It’s time to innovate at NCAA conferences

The long-awaited NCAA Convention is in the rearview mirror and the real work has begun. Now is the time to rethink the benefits of the conference model. No, I’m not talking about talks about realigning the conference or getting more teams into the tournament. Conference leaders need to think futuristically about what makes them distinctive.

Let me explain. In the past, standard operating procedures included discussions of how to enhance your competitive advantages (or limit someone else’s) in a world defined by NCAA rules. The vast majority of conferences have a “working council” made up of athletic directors, senior female administrators and one or two student-athletes, who make recommendations to their presidents on rules, travel, voting on proposals NCAA, etc.

Now things are more complicated. The Supreme Court (in NCAA v Alston) basically told all college athletes that you can no longer act collectively. The rules of the game are one thing – schools can act collectively to legislate them; but the cap on what a university can offer for educational opportunities can no longer be regulated at the national level. New conversations will need to take place around creating accolades in each conference for athletes and employees.

In a conversation on my podcast last week, Horizon League Commissioner Julie Roe Lach and I talked about the shift in discussions she will have with both the athletic directors working council and the presidents at the era of conference autonomy and the natural tendency to borrow what others are doing.
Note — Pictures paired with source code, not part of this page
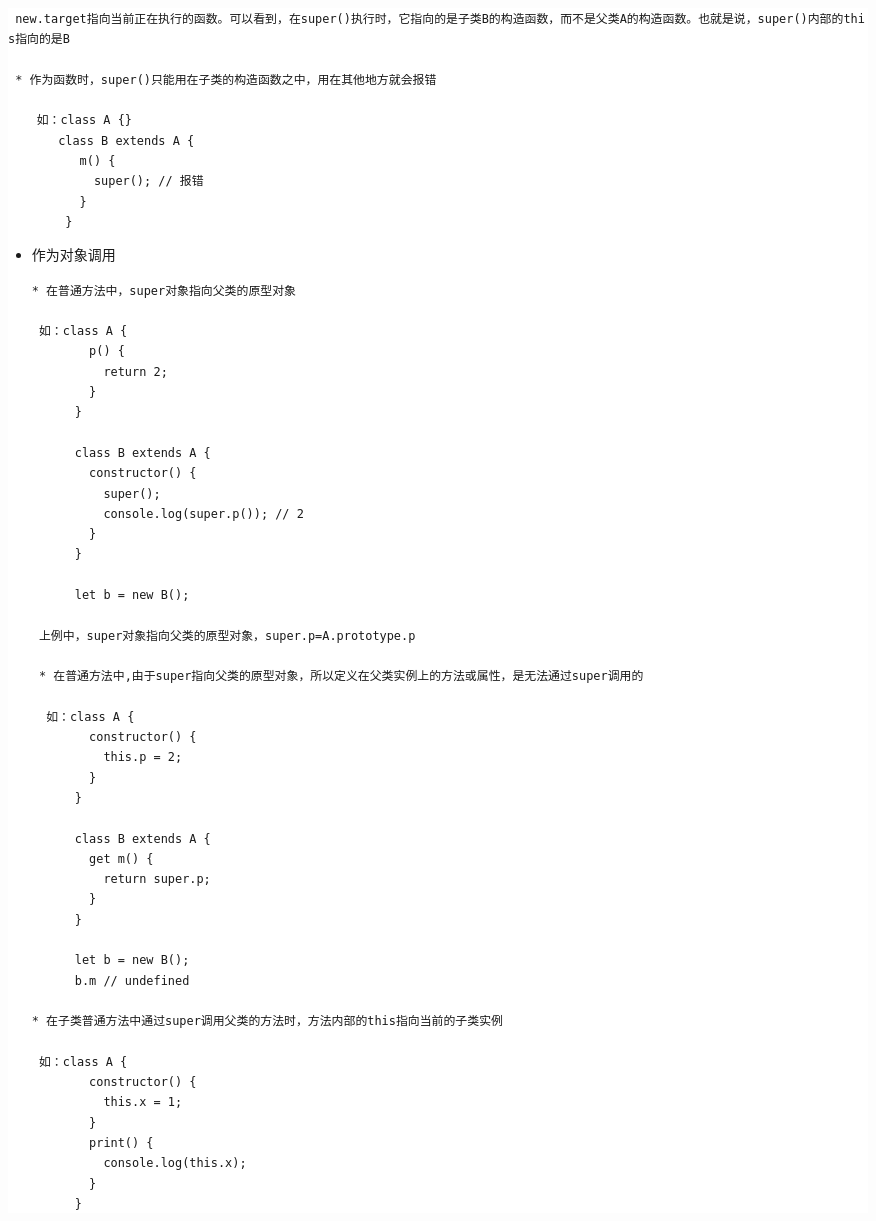      new.target指向当前正在执行的函数。可以看到，在super()执行时，它指向的是子类B的构造函数，而不是父类A的构造函数。也就是说，super()内部的this指向的是B
     
     * 作为函数时，super()只能用在子类的构造函数之中，用在其他地方就会报错
     
        如：class A {}
           class B extends A {
			  m() {
			    super(); // 报错
			  }
			}


* 作为对象调用

      * 在普通方法中，super对象指向父类的原型对象
      
       如：class A {
			  p() {
			    return 2;
			  }
			}
			
			class B extends A {
			  constructor() {
			    super();
			    console.log(super.p()); // 2
			  }
			}
			
			let b = new B();

       上例中，super对象指向父类的原型对象，super.p=A.prototype.p

       * 在普通方法中,由于super指向父类的原型对象，所以定义在父类实例上的方法或属性，是无法通过super调用的
       
        如：class A {
			  constructor() {
			    this.p = 2;
			  }
			}
			
			class B extends A {
			  get m() {
			    return super.p;
			  }
			}
			
			let b = new B();
			b.m // undefined
        
      * 在子类普通方法中通过super调用父类的方法时，方法内部的this指向当前的子类实例
      
       如：class A {
			  constructor() {
			    this.x = 1;
			  }
			  print() {
			    console.log(this.x);
			  }
			}
			
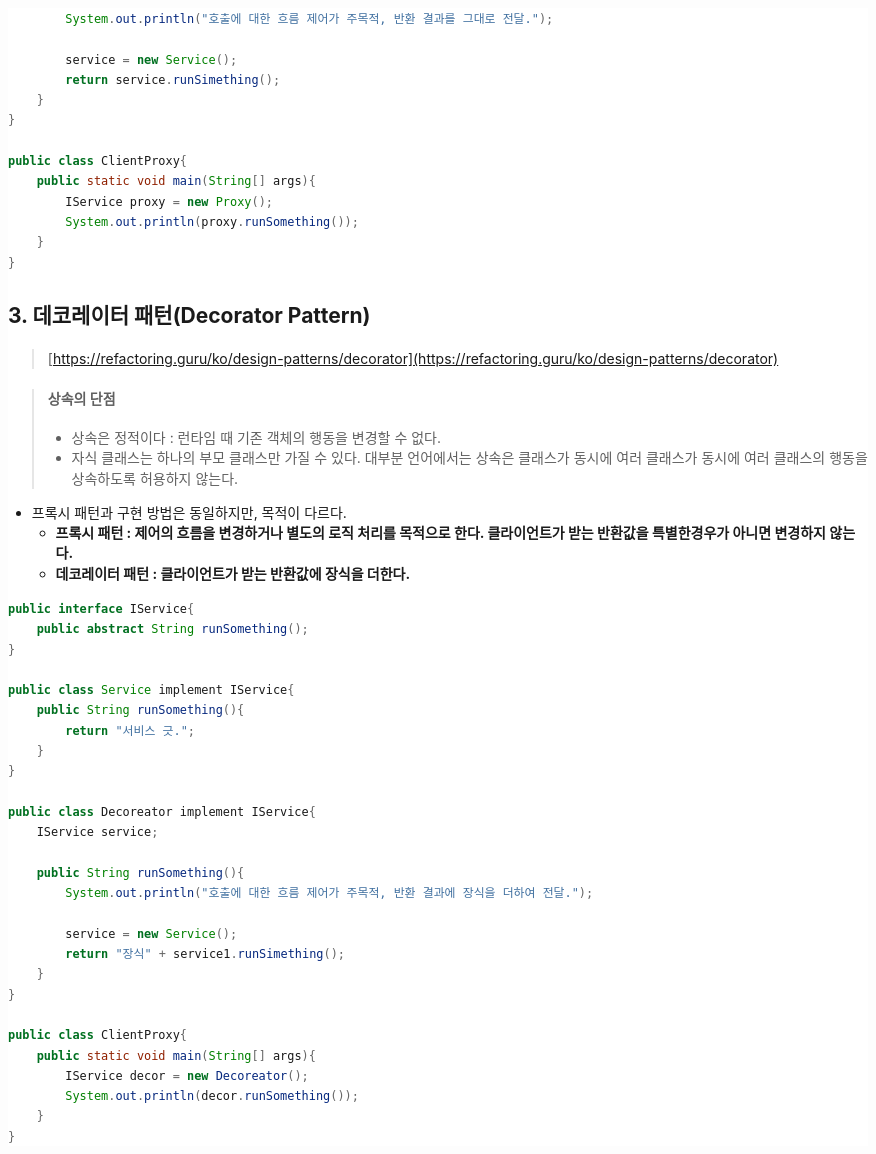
 ```java
        System.out.println("호출에 대한 흐름 제어가 주목적, 반환 결과를 그대로 전달.");
        
        service = new Service();
        return service.runSimething();
    }
}

public class ClientProxy{
    public static void main(String[] args){
        IService proxy = new Proxy();
        System.out.println(proxy.runSomething());
    }
}
```

## 3. 데코레이터 패턴(Decorator Pattern)

> [https://refactoring.guru/ko/design-patterns/decorator](https://refactoring.guru/ko/design-patterns/decorator)

> #### 상속의 단점&#x20;
>
> * 상속은 정적이다 : 런타임 때 기존 객체의 행동을 변경할 수 없다.&#x20;
> * 자식 클래스는 하나의 부모 클래스만 가질 수 있다. 대부분 언어에서는 상속은 클래스가 동시에 여러 클래스가 동시에 여러 클래스의 행동을 상속하도록 허용하지 않는다.&#x20;

* 프록시 패턴과 구현 방법은 동일하지만, 목적이 다르다.&#x20;
  * **프록시 패턴 : 제어의 흐름을 변경하거나 별도의 로직 처리를 목적으로 한다. 클라이언트가 받는 반환값을 특별한경우가 아니면 변경하지 않는다.** &#x20;
  * **데코레이터 패턴 : 클라이언트가 받는 반환값에 장식을 더한다.**&#x20;

```java
public interface IService{
    public abstract String runSomething();
}

public class Service implement IService{
    public String runSomething(){
        return "서비스 긋.";
    }
}

public class Decoreator implement IService{
    IService service;
    
    public String runSomething(){
        System.out.println("호출에 대한 흐름 제어가 주목적, 반환 결과에 장식을 더하여 전달.");
        
        service = new Service();
        return "장식" + service1.runSimething();
    }
}

public class ClientProxy{
    public static void main(String[] args){
        IService decor = new Decoreator();
        System.out.println(decor.runSomething());
    }
}
```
“What we anticipate is what level of commitment is needed and how you find that balance,” Lach told me. In addition to always entertaining conversations about Covid restrictions and safety protocols, she works to “elevate thinking” about what the future holds.

In a world where the terms “competitive fairness” and “level playing field” are embedded in almost every decision, this new era does not allow for a national solution to control the off the field competitive environment: not in recruitment, not in names, images and likenesses, and not in financial rewards related to education.

Where university presidents used to look to other conferences (or the NCAA) to provide ideas or safeguards, each conference is now an island unto itself. And it will be a challenge for presidents (and, by extension, their own campus administrators, who must weigh in) to decide which direction to head first.

Presidents have more than financial responsibility for athletic programs within the conference; they have a fiduciary responsibility. While winning teams are often used as the defining variable of success (with graduation rates and GPAs not far behind), this new world order requires nuanced thinking to redefine the distinctiveness of a conference culture.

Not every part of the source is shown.